Content starts

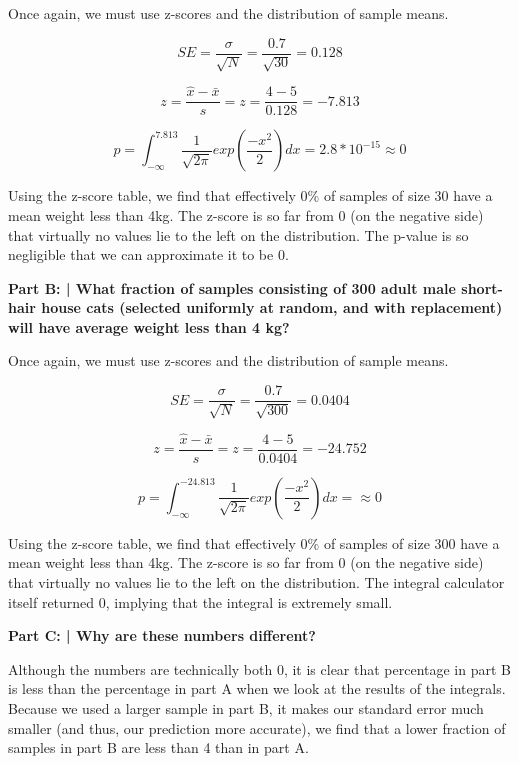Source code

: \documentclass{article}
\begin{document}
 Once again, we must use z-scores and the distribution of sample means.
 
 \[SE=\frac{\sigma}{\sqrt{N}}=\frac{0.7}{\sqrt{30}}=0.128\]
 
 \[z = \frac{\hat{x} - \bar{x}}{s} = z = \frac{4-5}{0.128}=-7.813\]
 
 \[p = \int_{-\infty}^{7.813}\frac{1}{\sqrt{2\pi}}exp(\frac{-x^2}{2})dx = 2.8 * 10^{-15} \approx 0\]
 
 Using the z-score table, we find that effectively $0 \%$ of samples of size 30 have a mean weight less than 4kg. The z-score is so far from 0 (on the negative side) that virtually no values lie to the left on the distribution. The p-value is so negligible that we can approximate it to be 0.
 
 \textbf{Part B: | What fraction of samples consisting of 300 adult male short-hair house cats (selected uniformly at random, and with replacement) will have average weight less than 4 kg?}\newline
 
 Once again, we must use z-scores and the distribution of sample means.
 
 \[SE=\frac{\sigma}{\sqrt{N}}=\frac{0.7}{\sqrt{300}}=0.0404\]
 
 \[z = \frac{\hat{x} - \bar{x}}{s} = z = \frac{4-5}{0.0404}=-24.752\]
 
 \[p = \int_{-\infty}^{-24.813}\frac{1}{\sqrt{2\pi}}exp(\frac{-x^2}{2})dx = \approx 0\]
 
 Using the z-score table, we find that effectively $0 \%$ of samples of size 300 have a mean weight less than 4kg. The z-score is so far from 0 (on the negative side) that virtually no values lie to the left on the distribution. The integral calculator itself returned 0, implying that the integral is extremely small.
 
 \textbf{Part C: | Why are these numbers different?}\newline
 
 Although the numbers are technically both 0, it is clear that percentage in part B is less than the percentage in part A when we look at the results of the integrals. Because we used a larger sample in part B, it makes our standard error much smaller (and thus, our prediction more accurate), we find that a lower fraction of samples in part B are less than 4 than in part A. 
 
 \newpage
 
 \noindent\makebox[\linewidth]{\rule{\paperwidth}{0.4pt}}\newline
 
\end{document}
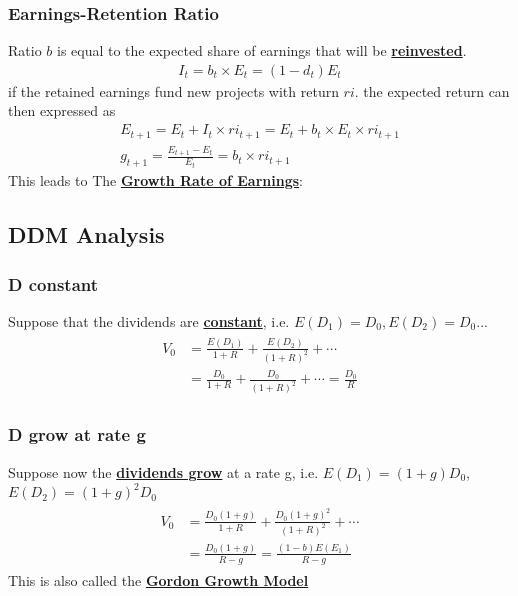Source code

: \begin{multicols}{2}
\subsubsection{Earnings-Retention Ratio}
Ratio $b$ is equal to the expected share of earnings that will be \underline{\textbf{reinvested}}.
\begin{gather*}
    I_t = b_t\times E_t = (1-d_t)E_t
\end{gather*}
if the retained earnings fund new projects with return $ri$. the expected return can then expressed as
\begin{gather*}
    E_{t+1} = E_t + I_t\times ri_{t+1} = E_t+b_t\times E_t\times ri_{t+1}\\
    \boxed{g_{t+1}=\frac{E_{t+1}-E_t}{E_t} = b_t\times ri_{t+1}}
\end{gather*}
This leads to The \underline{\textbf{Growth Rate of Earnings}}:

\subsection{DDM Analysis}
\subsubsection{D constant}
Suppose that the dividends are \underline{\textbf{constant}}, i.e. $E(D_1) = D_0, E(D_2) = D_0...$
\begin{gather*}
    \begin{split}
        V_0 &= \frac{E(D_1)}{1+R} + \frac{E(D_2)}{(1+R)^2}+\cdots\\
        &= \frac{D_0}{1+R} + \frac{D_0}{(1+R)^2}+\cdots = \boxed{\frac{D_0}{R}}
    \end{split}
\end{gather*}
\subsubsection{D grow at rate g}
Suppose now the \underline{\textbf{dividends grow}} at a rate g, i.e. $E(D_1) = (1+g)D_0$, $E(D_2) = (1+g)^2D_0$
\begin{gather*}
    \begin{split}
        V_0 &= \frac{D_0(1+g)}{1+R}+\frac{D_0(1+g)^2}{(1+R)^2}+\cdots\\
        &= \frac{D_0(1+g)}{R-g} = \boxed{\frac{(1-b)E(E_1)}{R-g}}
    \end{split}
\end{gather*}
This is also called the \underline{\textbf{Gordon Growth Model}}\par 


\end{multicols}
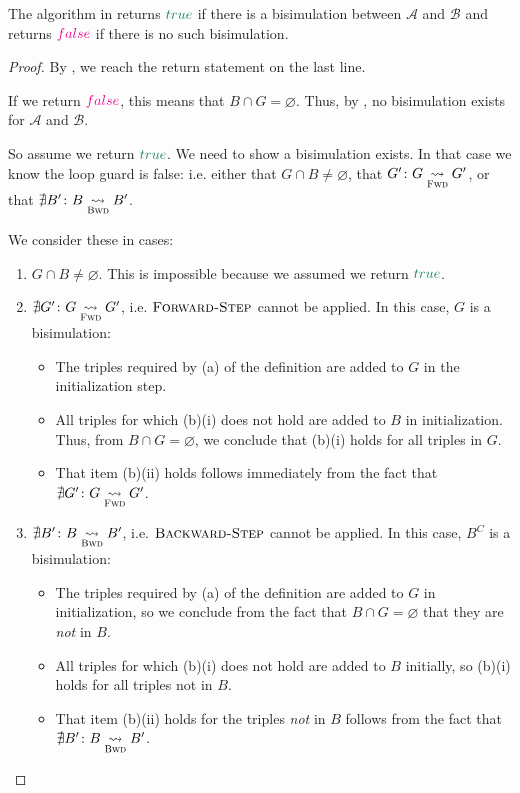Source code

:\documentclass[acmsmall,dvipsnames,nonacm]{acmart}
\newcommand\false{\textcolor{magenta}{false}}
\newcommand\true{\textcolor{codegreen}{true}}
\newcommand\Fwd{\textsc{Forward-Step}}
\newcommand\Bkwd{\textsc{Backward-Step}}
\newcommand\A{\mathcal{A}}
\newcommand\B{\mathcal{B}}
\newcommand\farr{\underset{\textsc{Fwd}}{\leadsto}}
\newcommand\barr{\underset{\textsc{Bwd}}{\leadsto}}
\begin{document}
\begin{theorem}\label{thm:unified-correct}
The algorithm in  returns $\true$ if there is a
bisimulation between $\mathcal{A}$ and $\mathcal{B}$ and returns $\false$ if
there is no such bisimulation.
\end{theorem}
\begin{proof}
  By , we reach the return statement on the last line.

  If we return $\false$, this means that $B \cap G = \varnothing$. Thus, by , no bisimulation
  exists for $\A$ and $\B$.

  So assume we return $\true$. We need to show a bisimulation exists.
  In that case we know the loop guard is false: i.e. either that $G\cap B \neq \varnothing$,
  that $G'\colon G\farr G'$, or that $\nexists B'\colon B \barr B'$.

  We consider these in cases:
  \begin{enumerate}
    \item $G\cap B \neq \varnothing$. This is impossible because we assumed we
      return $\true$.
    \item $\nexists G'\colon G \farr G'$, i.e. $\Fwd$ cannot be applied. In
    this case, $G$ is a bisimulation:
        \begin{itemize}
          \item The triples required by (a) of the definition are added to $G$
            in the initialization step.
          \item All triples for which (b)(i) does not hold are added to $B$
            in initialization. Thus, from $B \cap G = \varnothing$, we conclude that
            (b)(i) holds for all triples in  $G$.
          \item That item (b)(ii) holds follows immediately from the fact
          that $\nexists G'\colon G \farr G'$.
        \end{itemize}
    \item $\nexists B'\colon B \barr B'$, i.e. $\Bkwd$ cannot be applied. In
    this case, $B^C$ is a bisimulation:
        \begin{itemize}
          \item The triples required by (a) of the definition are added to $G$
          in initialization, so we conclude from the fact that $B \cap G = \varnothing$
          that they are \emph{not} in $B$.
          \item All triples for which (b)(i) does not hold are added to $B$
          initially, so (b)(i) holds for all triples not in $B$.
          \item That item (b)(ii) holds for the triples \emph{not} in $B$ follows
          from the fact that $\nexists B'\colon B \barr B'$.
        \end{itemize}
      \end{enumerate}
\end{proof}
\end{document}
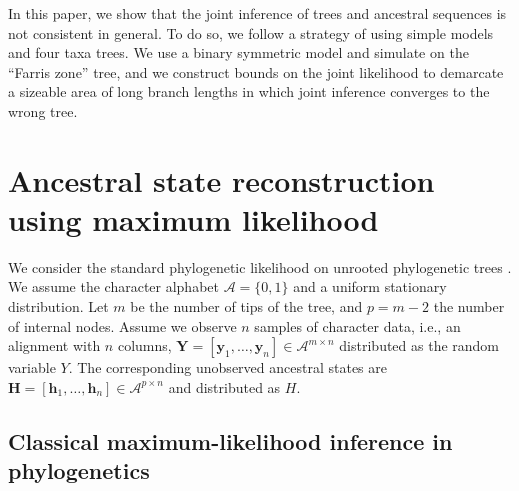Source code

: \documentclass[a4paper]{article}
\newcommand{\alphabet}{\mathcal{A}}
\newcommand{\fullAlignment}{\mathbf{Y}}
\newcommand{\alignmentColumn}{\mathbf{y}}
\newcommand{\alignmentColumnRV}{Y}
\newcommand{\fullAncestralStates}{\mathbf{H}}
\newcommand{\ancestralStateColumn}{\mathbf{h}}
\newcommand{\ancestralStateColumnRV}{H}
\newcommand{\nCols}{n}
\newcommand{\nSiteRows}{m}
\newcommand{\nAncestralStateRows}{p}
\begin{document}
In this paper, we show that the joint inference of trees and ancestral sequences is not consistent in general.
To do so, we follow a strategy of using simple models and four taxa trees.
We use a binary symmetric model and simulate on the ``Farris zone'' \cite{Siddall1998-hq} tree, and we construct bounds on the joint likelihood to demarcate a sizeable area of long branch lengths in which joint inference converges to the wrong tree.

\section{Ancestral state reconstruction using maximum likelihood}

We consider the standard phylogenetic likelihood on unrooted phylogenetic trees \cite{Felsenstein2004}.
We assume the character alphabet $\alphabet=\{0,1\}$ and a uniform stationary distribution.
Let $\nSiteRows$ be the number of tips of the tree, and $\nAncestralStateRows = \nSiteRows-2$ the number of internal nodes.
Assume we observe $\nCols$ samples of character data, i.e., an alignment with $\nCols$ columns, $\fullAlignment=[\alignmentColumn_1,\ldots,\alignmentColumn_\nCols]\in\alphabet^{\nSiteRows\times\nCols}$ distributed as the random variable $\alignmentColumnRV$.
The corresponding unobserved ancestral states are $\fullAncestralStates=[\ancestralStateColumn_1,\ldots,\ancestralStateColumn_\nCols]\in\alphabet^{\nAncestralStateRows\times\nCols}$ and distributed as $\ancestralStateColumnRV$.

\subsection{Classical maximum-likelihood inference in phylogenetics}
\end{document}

Content ends

» **WORK TO BE COMPLETED**
Within the entries above, how many lines hold the string "follows"? State the number with no other words.

» **TASK RESULT**
2